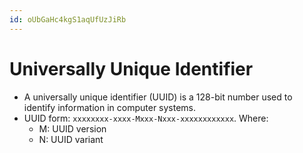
 ```yaml
---
id: oUbGaHc4kgS1aqUfUzJiRb
---
```



# Universally Unique Identifier

* A universally unique identifier (UUID) is a 128-bit number used to identify information in computer systems.
* UUID form: `xxxxxxxx-xxxx-Mxxx-Nxxx-xxxxxxxxxxxx`. Where:
    - M: UUID version
    - N: UUID variant
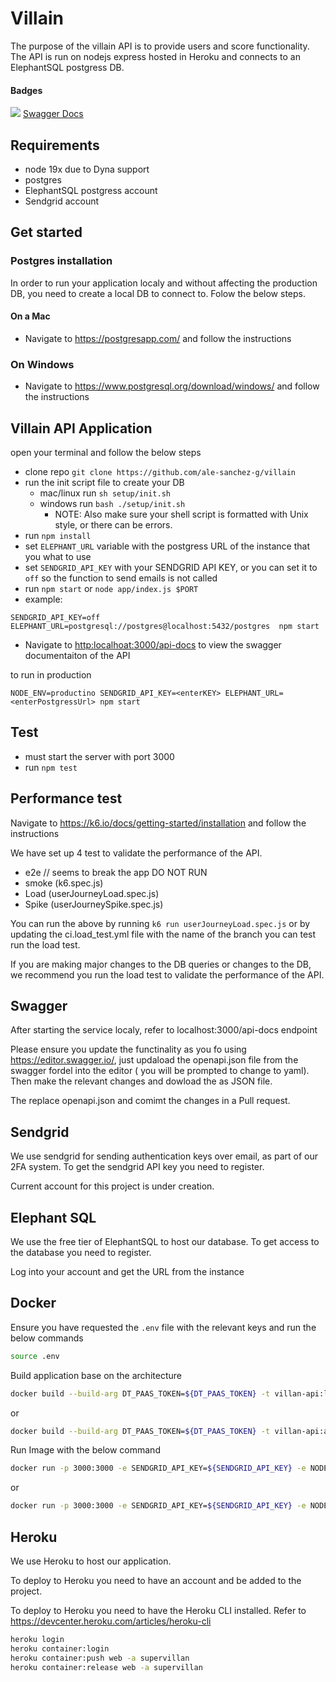 # Villain

The purpose of the villain API is to provide users and score functionality. The API is run on nodejs express hosted in Heroku and connects to an ElephantSQL postgress DB.

#### Badges

<img src="http://online.swagger.io/validator?url=https://raw.githubusercontent.com/ale-sanchez-g/villain/master/app/swagger/openapi.json"> [Swagger Docs](http://supervillain.herokuapp.com/api-docs/)

## Requirements

- node 19x due to Dyna support
- postgres
- ElephantSQL postgress account
- Sendgrid account

## Get started

### Postgres installation

In order to run your application localy and without affecting the production DB, you need to create a local DB to connect to. Folow the below steps.

#### On a Mac

- Navigate to <https://postgresapp.com/> and follow the instructions

### On Windows

- Navigate to <https://www.postgresql.org/download/windows/> and follow the instructions

## Villain API Application

open your terminal and follow the below steps

- clone repo `git clone https://github.com/ale-sanchez-g/villain`
- run the init script file to create your DB
  - mac/linux run `sh setup/init.sh`
  - windows run `bash ./setup/init.sh`
    - NOTE: Also make sure your shell script is formatted with Unix style, or there can be errors.
- run `npm install`
- set `ELEPHANT_URL` variable with the postgress URL of the instance that you what to use
- set `SENDGRID_API_KEY` with your SENDGRID API KEY, or you can set it to `off` so the function to send emails is not called
- run `npm start` or `node app/index.js $PORT`
- example:

```
SENDGRID_API_KEY=off ELEPHANT_URL=postgresql://postgres@localhost:5432/postgres  npm start
```

- Navigate to <http:localhoat:3000/api-docs> to view the swagger documentaiton of the API

to run in production

```
NODE_ENV=productino SENDGRID_API_KEY=<enterKEY> ELEPHANT_URL=<enterPostgressUrl> npm start
```

## Test

- must start the server with port 3000
- run `npm test`

## Performance test

Navigate to <https://k6.io/docs/getting-started/installation> and follow the instructions

We have set up 4 test to validate the performance of the API.

- e2e // seems to break the app DO NOT RUN
- smoke (k6.spec.js)
- Load (userJourneyLoad.spec.js)
- Spike (userJourneySpike.spec.js)

You can run the above by running `k6 run userJourneyLoad.spec.js` or by updating the ci.load_test.yml file with the name of the branch you can test run the load test.

If you are making major changes to the DB queries or changes to the DB, we recommend you run the load test to validate the performance of the API.

## Swagger

After starting the service localy, refer to localhost:3000/api-docs endpoint

Please ensure you update the functinality as you fo using https://editor.swagger.io/, just updaload the openapi.json file from the swagger fordel into the editor ( you will be prompted to change to yaml). Then make the relevant changes and dowload the as JSON file.

The replace openapi.json and comimt the changes in a Pull request.

## Sendgrid

We use sendgrid for sending authentication keys over email, as part of our 2FA system. To get the sendgrid API key you need to register.

Current account for this project is under creation.

## Elephant SQL

We use the free tier of ElephantSQL to host our database. To get access to the database you need to register.

Log into your account and get the URL from the instance

## Docker

Ensure you have requested the `.env` file with the relevant keys and run the below commands

```bash
source .env
```

Build application base on the architecture

```bash
docker build --build-arg DT_PAAS_TOKEN=${DT_PAAS_TOKEN} -t villan-api:latest .
```
or
```bash
docker build --build-arg DT_PAAS_TOKEN=${DT_PAAS_TOKEN} -t villan-api:arm . -f Dockerfile.m2
```

Run Image with the below command
```bash
docker run -p 3000:3000 -e SENDGRID_API_KEY=${SENDGRID_API_KEY} -e NODE_ENV=production -e ELEPHANT_URL=${ELEPHANT_URL} villan-api:arm
```
or
```bash
docker run -p 3000:3000 -e SENDGRID_API_KEY=${SENDGRID_API_KEY} -e NODE_ENV=production -e ELEPHANT_URL=${ELEPHANT_URL} villan-api:latest
```

## Heroku

We use Heroku to host our application.

To deploy to Heroku you need to have an account and be added to the project.

To deploy to Heroku you need to have the Heroku CLI installed. Refer to https://devcenter.heroku.com/articles/heroku-cli

```bash
heroku login
heroku container:login
heroku container:push web -a supervillan
heroku container:release web -a supervillan
```
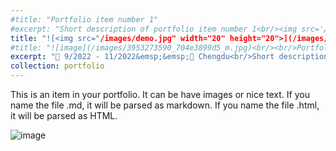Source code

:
 ```yaml
---
#title: "Portfolio item number 1"
#excerpt: "Short description of portfolio item number 1<br/><img src='/images/500x300.png'>"
title: "![<img src="/images/demo.jpg" width="20" height="20">](/images/3953273590_704e3899d5_m.jpg)<br/><br/>Portfolio item number 1"
#title: "![image](/images/3953273590_704e3899d5_m.jpg)<br/><br/>Portfolio item number 1"
excerpt: "📅 9/2022 - 11/2022&emsp;&emsp;📍 Chengdu<br/>Short description of portfolio item number 1 - test"
collection: portfolio
---
```


This is an item in your portfolio. It can be have images or nice text. If you name the file .md, it will be parsed as markdown. If you name the file .html, it will be parsed as HTML. 

![image](/images/3953273590_704e3899d5_m.jpg)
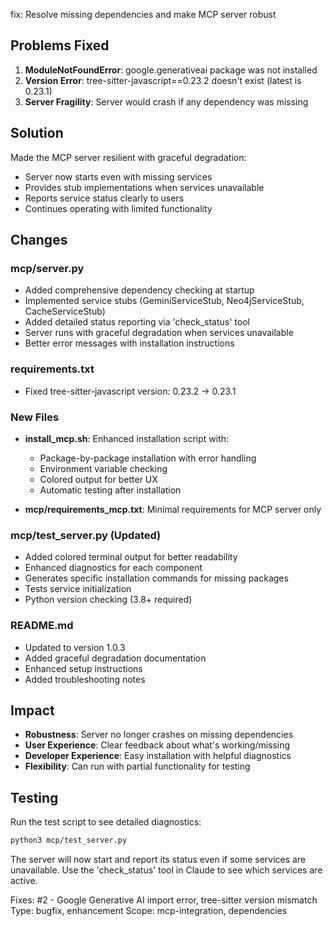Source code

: fix: Resolve missing dependencies and make MCP server robust

## Problems Fixed
1. **ModuleNotFoundError**: google.generativeai package was not installed
2. **Version Error**: tree-sitter-javascript==0.23.2 doesn't exist (latest is 0.23.1)
3. **Server Fragility**: Server would crash if any dependency was missing

## Solution
Made the MCP server resilient with graceful degradation:
- Server now starts even with missing services
- Provides stub implementations when services unavailable
- Reports service status clearly to users
- Continues operating with limited functionality

## Changes

### mcp/server.py
- Added comprehensive dependency checking at startup
- Implemented service stubs (GeminiServiceStub, Neo4jServiceStub, CacheServiceStub)
- Added detailed status reporting via 'check_status' tool
- Server runs with graceful degradation when services unavailable
- Better error messages with installation instructions

### requirements.txt
- Fixed tree-sitter-javascript version: 0.23.2 → 0.23.1

### New Files
- **install_mcp.sh**: Enhanced installation script with:
  - Package-by-package installation with error handling
  - Environment variable checking
  - Colored output for better UX
  - Automatic testing after installation
  
- **mcp/requirements_mcp.txt**: Minimal requirements for MCP server only

### mcp/test_server.py (Updated)
- Added colored terminal output for better readability
- Enhanced diagnostics for each component
- Generates specific installation commands for missing packages
- Tests service initialization
- Python version checking (3.8+ required)

### README.md
- Updated to version 1.0.3
- Added graceful degradation documentation
- Enhanced setup instructions
- Added troubleshooting notes

## Impact
- **Robustness**: Server no longer crashes on missing dependencies
- **User Experience**: Clear feedback about what's working/missing
- **Developer Experience**: Easy installation with helpful diagnostics
- **Flexibility**: Can run with partial functionality for testing

## Testing
Run the test script to see detailed diagnostics:
```bash
python3 mcp/test_server.py
```

The server will now start and report its status even if some services are unavailable. Use the 'check_status' tool in Claude to see which services are active.

Fixes: #2 - Google Generative AI import error, tree-sitter version mismatch
Type: bugfix, enhancement
Scope: mcp-integration, dependencies
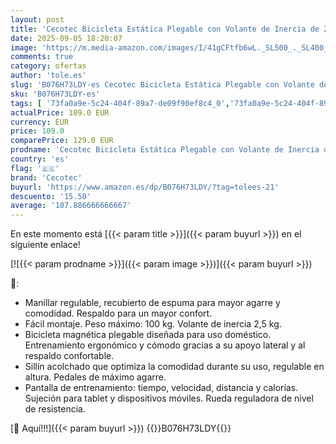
 ```yaml
---
layout: post
title: 'Cecotec Bicicleta Estática Plegable con Volante de Inercia de 2 5 Kg X-Bike Pro. Sistema Silence Fit  Respaldo  Manillar y Sillín Regulable  Pulsómetro  Pantalla LCD  Ruedas  Peso máximo 100 Kg'
date: 2025-09-05 18:20:07
image: 'https://m.media-amazon.com/images/I/41gCFtfb6wL._SL500_._SL400_.jpg'
comments: true
category: ofertas
author: 'tole.es'
slug: 'B076H73LDY-es Cecotec Bicicleta Estática Plegable con Volante de Inercia...'
sku: 'B076H73LDY-es'
tags: [ '73fa0a9e-5c24-404f-89a7-de09f90ef8c4_0','73fa0a9e-5c24-404f-89a7-de09f90ef8c4_1001','73fa0a9e-5c24-404f-89a7-de09f90ef8c4_101','73fa0a9e-5c24-404f-89a7-de09f90ef8c4_1401','73fa0a9e-5c24-404f-89a7-de09f90ef8c4_3901','73fa0a9e-5c24-404f-89a7-de09f90ef8c4_601','9523d978-59fe-477f-8c56-f69a4f1f65a6_0','9523d978-59fe-477f-8c56-f69a4f1f65a6_4801','9523d978-59fe-477f-8c56-f69a4f1f65a6_6301','Arborist Merchandising Root','Bicicletas estáticas','Bicicletas estáticas y de spinning para fitness','Cardio en Prime Day 2019','Centro de asistencia para Cecotec','Deportes y aire libre','Descubre las ofertas de Cecotec','Fitness y ejercicio','Hogar y cocina','Máquinas de cardio para fitness','Ofertas de Prime Day en productos de Fitness','Regalos para una Navidad deportiva','Self Service','Semana del fitness','Special Features Stores','bicicleta','cecotec','🇪🇸', ]
actualPrice: 109.0 EUR
currency: EUR
price: 109.0
comparePrice: 129.0 EUR
prodname: 'Cecotec Bicicleta Estática Plegable con Volante de Inercia de 2 5 Kg X-Bike Pro. Sistema Silence Fit  Respaldo  Manillar y Sillín Regulable  Pulsómetro  Pantalla LCD  Ruedas  Peso máximo 100 Kg'
country: 'es'
flag: '🇪🇸'
brand: 'Cecotec'
buyurl: 'https://www.amazon.es/dp/B076H73LDY/?tag=tolees-21'
descuento: '15.50'
average: '107.886666666667'
---
```


En este momento está [{{< param title >}}]({{< param buyurl >}}) en el siguiente enlace!

[![{{< param prodname >}}]({{< param image >}})]({{< param buyurl >}})

🔎:

- Manillar regulable, recubierto de espuma para mayor agarre y comodidad. Respaldo para un mayor confort.
- Fácil montaje. Peso máximo: 100 kg. Volante de inercia 2,5 kg.
- Bicicleta magnética plegable diseñada para uso doméstico. Entrenamiento ergonómico y cómodo gracias a su apoyo lateral y al respaldo confortable.
- Sillín acolchado que optimiza la comodidad durante su uso, regulable en altura. Pedales de máximo agarre.
- Pantalla de entrenamiento: tiempo, velocidad, distancia y calorías. Sujeción para tablet y dispositivos móviles. Rueda reguladora de nivel de resistencia.

[🛒 Aquí!!!]({{< param buyurl >}})
{{<world>}}B076H73LDY{{</world>}}
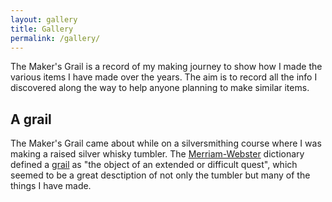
 ```yaml
---
layout: gallery
title: Gallery
permalink: /gallery/
---
```


The Maker's Grail is a record of my making journey to show how I made the various items I have made over the years. The aim is to record all the info I discovered along the way to help anyone planning to make similar items.

## A grail

The Maker's Grail came about while on a silversmithing course where I was making a raised silver whisky tumbler.
The [Merriam-Webster](https://www.Merriam-Webster.com) dictionary defined a [grail](https://www.merriam-webster.com/dictionary/grail) as "the object of an extended or difficult quest", which seemed to be a great desctiption of not only the tumbler but many of the things I have made.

*TASK DESCRIPTION:*
In the listing above, find every line with the word "commands" and copy it.

*RESPONSE TO THE TASK:*
Ensure you have requested the `.env` file with the relevant keys and run the below commands
- Generates specific installation commands for missing packages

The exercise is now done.